--- Input records ---

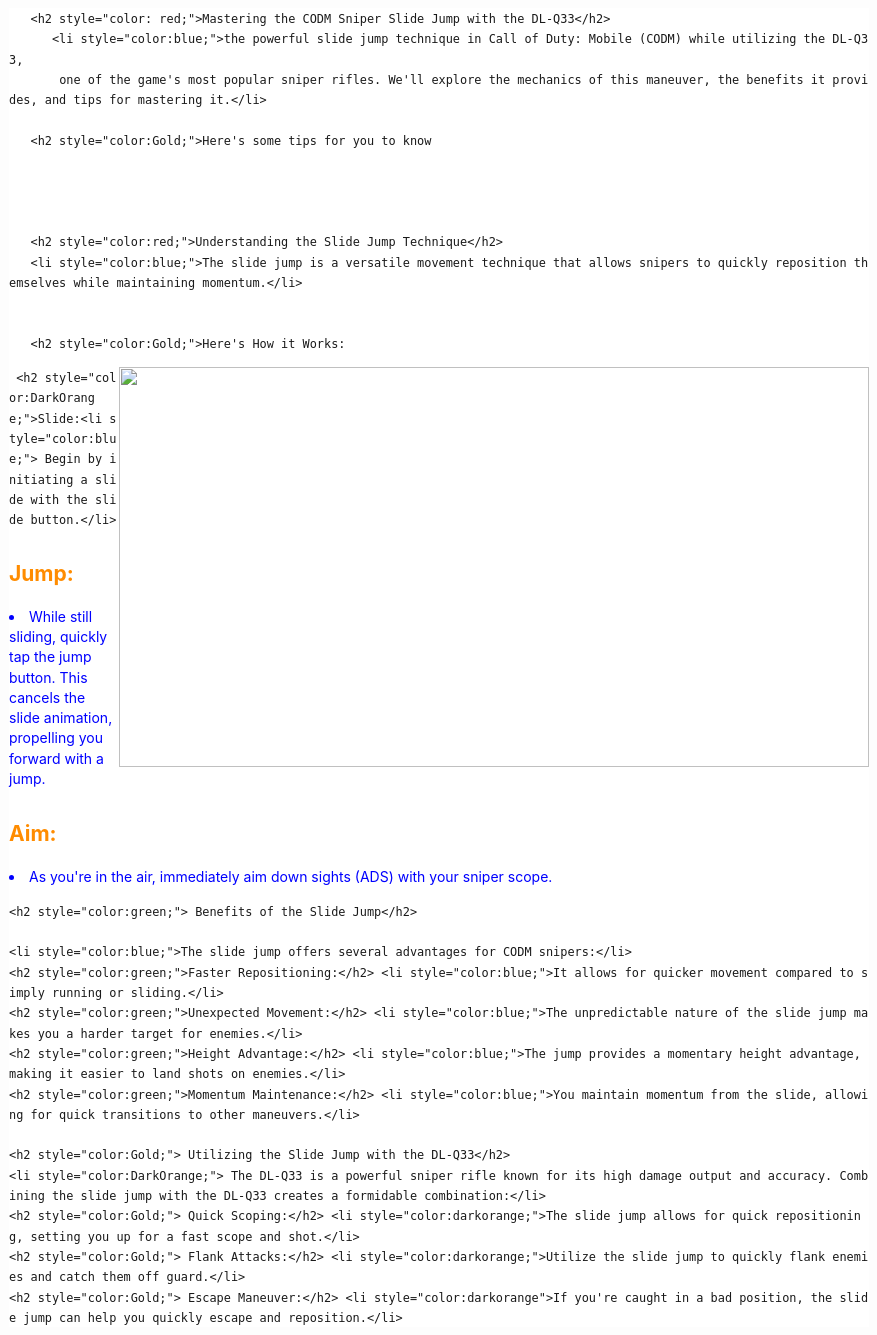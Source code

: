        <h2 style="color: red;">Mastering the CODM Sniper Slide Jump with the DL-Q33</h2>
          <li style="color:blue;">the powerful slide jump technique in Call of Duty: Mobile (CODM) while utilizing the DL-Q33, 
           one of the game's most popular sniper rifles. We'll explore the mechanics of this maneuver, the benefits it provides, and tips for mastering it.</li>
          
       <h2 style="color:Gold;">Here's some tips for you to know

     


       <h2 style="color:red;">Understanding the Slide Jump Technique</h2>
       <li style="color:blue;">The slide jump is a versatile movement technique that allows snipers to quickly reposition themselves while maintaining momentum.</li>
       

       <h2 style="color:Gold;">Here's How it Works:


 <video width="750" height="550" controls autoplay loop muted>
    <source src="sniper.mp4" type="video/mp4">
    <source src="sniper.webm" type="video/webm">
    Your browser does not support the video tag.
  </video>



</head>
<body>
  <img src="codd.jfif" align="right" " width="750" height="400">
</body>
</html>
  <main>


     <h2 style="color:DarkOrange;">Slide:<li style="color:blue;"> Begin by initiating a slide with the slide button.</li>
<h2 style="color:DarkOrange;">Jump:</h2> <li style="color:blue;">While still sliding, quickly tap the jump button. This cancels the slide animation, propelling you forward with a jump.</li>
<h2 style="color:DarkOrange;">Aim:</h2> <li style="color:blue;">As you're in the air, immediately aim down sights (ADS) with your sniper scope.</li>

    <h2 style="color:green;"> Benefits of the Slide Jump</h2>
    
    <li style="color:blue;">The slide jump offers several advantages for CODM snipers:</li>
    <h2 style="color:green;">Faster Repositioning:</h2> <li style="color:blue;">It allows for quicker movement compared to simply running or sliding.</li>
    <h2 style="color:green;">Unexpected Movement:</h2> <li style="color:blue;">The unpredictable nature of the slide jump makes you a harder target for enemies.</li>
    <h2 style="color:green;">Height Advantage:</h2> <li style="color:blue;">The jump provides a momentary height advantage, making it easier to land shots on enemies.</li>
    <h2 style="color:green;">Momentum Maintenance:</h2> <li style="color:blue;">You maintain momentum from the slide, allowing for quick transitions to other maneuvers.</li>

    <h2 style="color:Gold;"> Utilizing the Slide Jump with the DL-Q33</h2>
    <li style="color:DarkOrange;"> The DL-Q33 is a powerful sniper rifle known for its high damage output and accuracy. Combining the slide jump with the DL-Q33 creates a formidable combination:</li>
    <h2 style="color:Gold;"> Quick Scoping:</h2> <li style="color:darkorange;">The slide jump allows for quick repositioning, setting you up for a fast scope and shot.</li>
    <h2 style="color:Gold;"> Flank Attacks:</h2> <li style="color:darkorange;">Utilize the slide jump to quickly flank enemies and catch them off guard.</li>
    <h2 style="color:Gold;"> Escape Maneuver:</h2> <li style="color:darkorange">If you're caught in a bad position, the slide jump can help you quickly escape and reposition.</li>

---

## Task to carry out
For the word "provides", find all matching lines in the entries above and copy them out.

## Response
           one of the game's most popular sniper rifles. We'll explore the mechanics of this maneuver, the benefits it provides, and tips for mastering it.</li>
    <h2 style="color:green;">Height Advantage:</h2> <li style="color:blue;">The jump provides a momentary height advantage, making it easier to land shots on enemies.</li>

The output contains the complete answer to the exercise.